Now, they’re laughing on the other side of the glass. I happen to think this is fundamental to the story. Is it not… (interruption) Dawn, are you worried here I’m just stepping in it deeper? Yes, you are. But this is the truth. (interruption) Oh. Does she have more boyfriends? Ha! They’re lined up around the block. They would have been in my day. Anyway, without that being part of the story, it’s quite understandable that people who hear this on the periphery, might say, “What the heck? I don’t understand.” But by her own admission… Maybe they’re not having a lot of sex and want to; I don’t know. But she’s saying that they are struggling financially as a result of the policy at Georgetown.
Struggling financially.
That’s $1,000 a year for contraception that she can’t afford and wants us to pay for it. You put that, Brian Williams, in your report tonight. All the rest of you on cable news, you put that in there. Use her own words! I’m not making any of it up. You put all the details that she brought forth. She’s struggling financially. Why? Just quote her. Her sex life is active and she’s having sex so frequently that she can’t afford all the birth control pills that she needs. Is what she’s saying. You put that in the story and it changes for everybody. But politically, what this really means is that abortion doesn’t carry the weight politically that it used to, and this whole contraception thing is a replacement plank for what’s failing on the abortion side.
BREAK TRANSCRIPT
RUSH: Babs in Illinois, great to have you on Open Line Friday. Hi.
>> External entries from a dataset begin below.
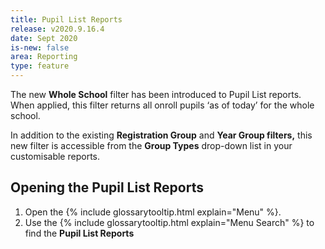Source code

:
 ```yaml
---
title: Pupil List Reports
release: v2020.9.16.4
date: Sept 2020
is-new: false
area: Reporting
type: feature
---
```


The new **Whole School** filter has been introduced to Pupil List reports. When applied, this filter returns all onroll pupils ‘as of today’ for the whole school. 

In addition to the existing **Registration Group** and **Year Group filters,** this new filter is accessible from the **Group Types** drop-down list in your customisable reports.

## Opening the Pupil List Reports

1. Open the {% include glossarytooltip.html explain="Menu" %}.
2. Use the {% include glossarytooltip.html explain="Menu Search" %} to find the **Pupil List Reports**
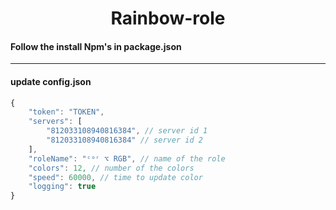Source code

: # <div align="center">Rainbow-role</div>

#### Follow the install Npm's in package.json

----

#### update config.json

```js
{
	"token": "TOKEN",
	"servers": [
		"812033108940816384", // server id 1
		"812033108940816384" // server id 2
	],
	"roleName": "ᶜᵒʳ ⌥ RGB", // name of the role
	"colors": 12, // number of the colors
	"speed": 60000, // time to update color 
	"logging": true
}
  ```
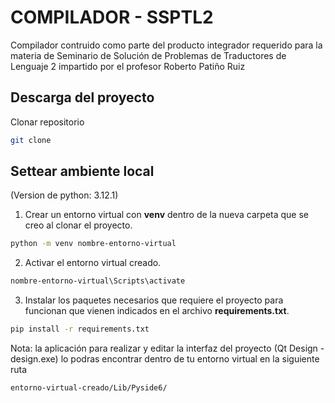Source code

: # COMPILADOR - SSPTL2

Compilador contruido como parte del producto integrador requerido para la materia de Seminario de Solución de Problemas de Traductores de Lenguaje 2 impartido por el profesor Roberto Patiño Ruiz

## Descarga del proyecto

Clonar  repositorio

```bash
git clone
```

## Settear ambiente local
(Version de python: 3.12.1)

1. Crear un entorno virtual con **venv** dentro de la nueva carpeta que se creo al clonar el proyecto.

```bash
python -m venv nombre-entorno-virtual
```

2. Activar el entorno virtual creado.
```bash
nombre-entorno-virtual\Scripts\activate
```

3. Instalar los paquetes necesarios que requiere el proyecto para funcionan que vienen indicados en el archivo **requirements.txt**.
```bash
pip install -r requirements.txt
```

Nota: la aplicación para realizar y editar la interfaz del proyecto (Qt Design - design.exe) lo podras encontrar dentro de tu entorno virtual en la siguiente ruta
```bash
entorno-virtual-creado/Lib/Pyside6/
```
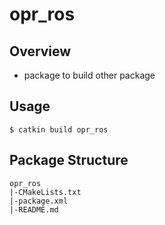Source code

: # opr_ros

## Overview
* package to build other package

## Usage
```
$ catkin build opr_ros
```
## Package Structure
```
opr_ros
|-CMakeLists.txt
|-package.xml
|-README.md
```
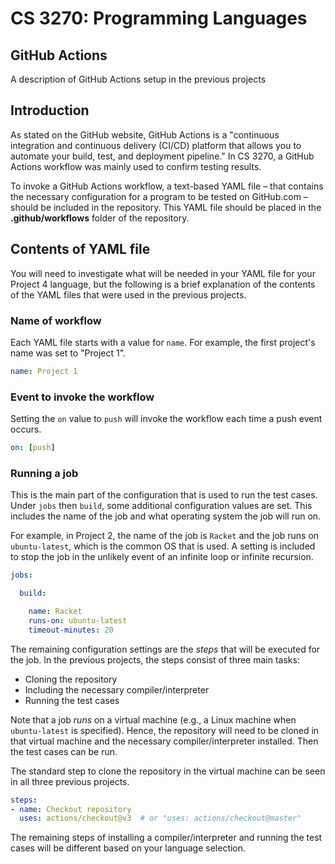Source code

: # CS 3270: Programming Languages

## GitHub Actions

A description of GitHub Actions setup in the previous projects

## Introduction

As stated on the GitHub website, GitHub Actions is a "continuous integration and continuous delivery (CI/CD) platform that allows you to automate your build, test, and deployment pipeline." In CS 3270, a GitHub Actions workflow was mainly used to confirm testing results.

To invoke a GitHub Actions workflow, a text-based YAML file – that contains the necessary configuration for a program to be tested on GitHub.com – should be included in the repository. This YAML file should be placed in the **.github/workflows** folder of the repository.

## Contents of YAML file

You will need to investigate what will be needed in your YAML file for your Project 4 language, but the following is a brief explanation of the contents of the YAML files that were used in the previous projects.

### Name of workflow

Each YAML file starts with a value for `name`. For example, the first project's name was set to "Project 1".

```yaml
name: Project 1
```

### Event to invoke the workflow

Setting the `on` value to `push` will invoke the workflow each time a push event occurs.

```yaml
on: [push]
```

### Running a job

This is the main part of the configuration that is used to run the test cases. Under `jobs` then `build`, some additional configuration values are set. This includes the name of the job and what operating system the job will run on.

For example, in Project 2, the name of the job is `Racket` and the job runs on `ubuntu-latest`, which is the common OS that is used. A setting is included to stop the job in the unlikely event of an infinite loop or infinite recursion.

```yaml
jobs:

  build:

    name: Racket
    runs-on: ubuntu-latest
    timeout-minutes: 20
```

The remaining configuration settings are the *steps* that will be executed for the job. In the previous projects, the steps consist of three main tasks:

* Cloning the repository
* Including the necessary compiler/interpreter
* Running the test cases

Note that a job *runs* on a virtual machine (e.g., a Linux machine when `ubuntu-latest` is specified). Hence, the repository will need to be cloned in that virtual machine and the necessary compiler/interpreter installed. Then the test cases can be run.

The standard step to clone the repository in the virtual machine can be seen in all three previous projects.

```yaml
steps:
- name: Checkout repository
  uses: actions/checkout@v3  # or "uses: actions/checkout@master"
```

The remaining steps of installing a compiler/interpreter and running the test cases will be different based on your language selection.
CALLER: Hi, Rush. I’d just like to say: “Thank goodness this woman is taking birth control so there won’t be any more of her around.” Now, can we put this subject to bed, ’cause I’m tired of it.
RUSH: (chuckling) Go ahead.
CALLER: Thank you.
RUSH: What do you want to talk about?
CALLER: (silence)
RUSH: Oh, that’s all she wanted? So she said, “Thank goodness this woman is taking birth control so there won’t be any more of her around.” Well, isn’t that the point? She isn’t. She’s run out! (interruption) She said she’s out. That’s why she’s up at Congress asking for money for more. (interruption) Well, I don’t know. I’m just assuming that she’s unable to have protected sex. That’s why this is an issue. (interruption) Well, I hadn’t looked at it that way. “Put the subject to bed,” that’s quite funny. (laughing) Babs, there’s only one thing: It’s Open Line Friday and the callers get to talk about what they want to talk about.